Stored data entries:
———
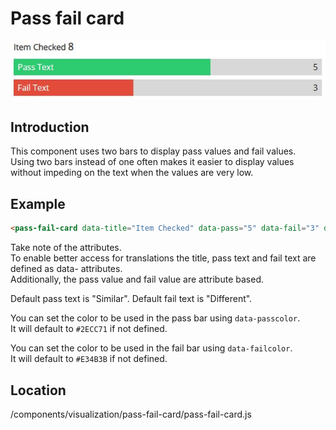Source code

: # Pass fail card

![piechart](/documents/images/pass-fail-card.jpg)

## Introduction

This component uses two bars to display pass values and fail values.  
Using two bars instead of one often makes it easier to display values without impeding on the text when the values are very low.

## Example
```html
<pass-fail-card data-title="Item Checked" data-pass="5" data-fail="3" data-passtext="Pass Text" data-failtext="Fail Text"></pass-fail-card>
```

Take note of the attributes.    
To enable better access for translations the title, pass text and fail text are defined as data- attributes.  
Additionally, the pass value and fail value are attribute based.  

Default pass text is "Similar".
Default fail text is "Different".

You can set the color to be used in the pass bar using `data-passcolor`.  
It will default to `#2ECC71` if not defined.  

You can set the color to be used in the fail bar using `data-failcolor`.  
It will default to `#E34B3B` if not defined.

## Location
/components/visualization/pass-fail-card/pass-fail-card.js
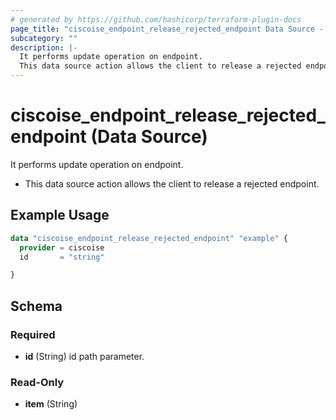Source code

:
 ```yaml
---
# generated by https://github.com/hashicorp/terraform-plugin-docs
page_title: "ciscoise_endpoint_release_rejected_endpoint Data Source - terraform-provider-ciscoise"
subcategory: ""
description: |-
  It performs update operation on endpoint.
  This data source action allows the client to release a rejected endpoint.
---
```


# ciscoise_endpoint_release_rejected_endpoint (Data Source)

It performs update operation on endpoint.

- This data source action allows the client to release a rejected endpoint.

## Example Usage

```terraform
data "ciscoise_endpoint_release_rejected_endpoint" "example" {
  provider = ciscoise
  id       = "string"

}
```

<!-- schema generated by tfplugindocs -->
## Schema

### Required

- **id** (String) id path parameter.

### Read-Only

- **item** (String)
———
▶ [Task prompt]
Every line in the entries above that mentions the word "attributes" must be shown.

▶ [Your solution]
Take note of the attributes.    
To enable better access for translations the title, pass text and fail text are defined as data- attributes.  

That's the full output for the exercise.